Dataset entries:
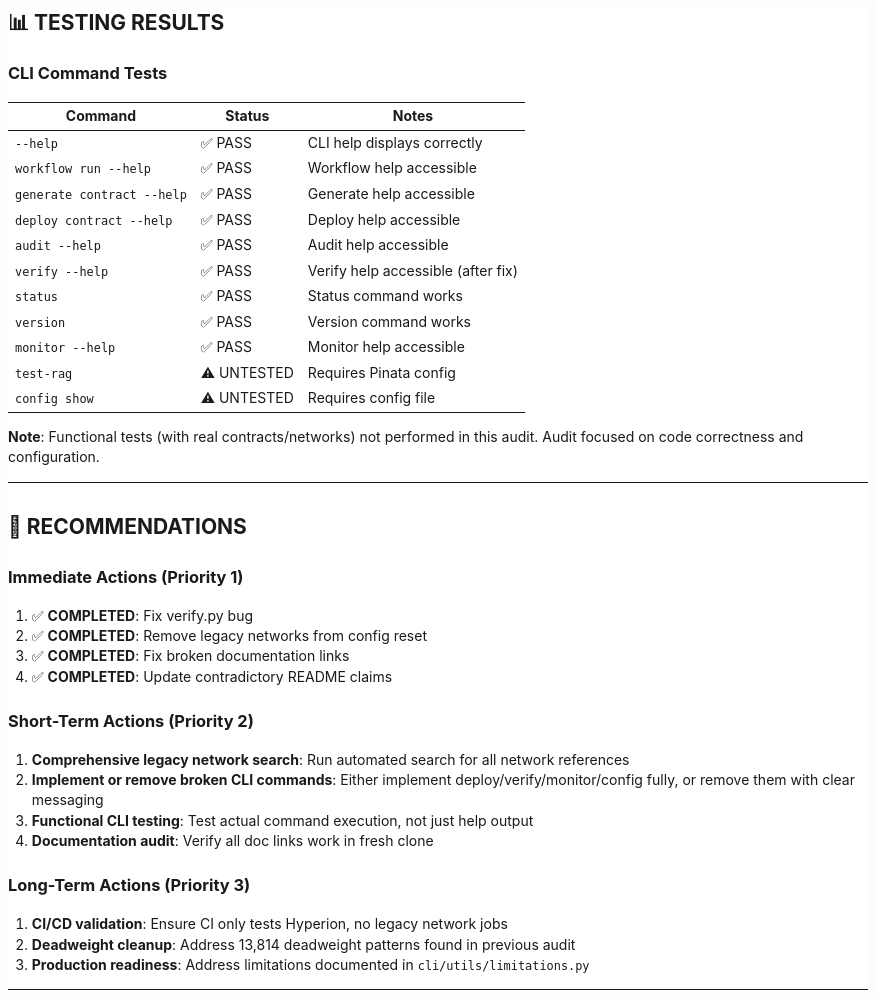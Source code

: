 ## 📊 TESTING RESULTS

### CLI Command Tests

| Command | Status | Notes |
|---------|--------|-------|
| `--help` | ✅ PASS | CLI help displays correctly |
| `workflow run --help` | ✅ PASS | Workflow help accessible |
| `generate contract --help` | ✅ PASS | Generate help accessible |
| `deploy contract --help` | ✅ PASS | Deploy help accessible |
| `audit --help` | ✅ PASS | Audit help accessible |
| `verify --help` | ✅ PASS | Verify help accessible (after fix) |
| `status` | ✅ PASS | Status command works |
| `version` | ✅ PASS | Version command works |
| `monitor --help` | ✅ PASS | Monitor help accessible |
| `test-rag` | ⚠️ UNTESTED | Requires Pinata config |
| `config show` | ⚠️ UNTESTED | Requires config file |

**Note**: Functional tests (with real contracts/networks) not performed in this audit. Audit focused on code correctness and configuration.

---

## 🎯 RECOMMENDATIONS

### Immediate Actions (Priority 1)
1. ✅ **COMPLETED**: Fix verify.py bug
2. ✅ **COMPLETED**: Remove legacy networks from config reset
3. ✅ **COMPLETED**: Fix broken documentation links
4. ✅ **COMPLETED**: Update contradictory README claims

### Short-Term Actions (Priority 2)
1. **Comprehensive legacy network search**: Run automated search for all network references
2. **Implement or remove broken CLI commands**: Either implement deploy/verify/monitor/config fully, or remove them with clear messaging
3. **Functional CLI testing**: Test actual command execution, not just help output
4. **Documentation audit**: Verify all doc links work in fresh clone

### Long-Term Actions (Priority 3)
1. **CI/CD validation**: Ensure CI only tests Hyperion, no legacy network jobs
2. **Deadweight cleanup**: Address 13,814 deadweight patterns found in previous audit
3. **Production readiness**: Address limitations documented in `cli/utils/limitations.py`

---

TO DO:
For each line above that holds the string "Address", provide a copy of that line.

SOLUTION TO THE EXERCISE:
2. **Deadweight cleanup**: Address 13,814 deadweight patterns found in previous audit
3. **Production readiness**: Address limitations documented in `cli/utils/limitations.py`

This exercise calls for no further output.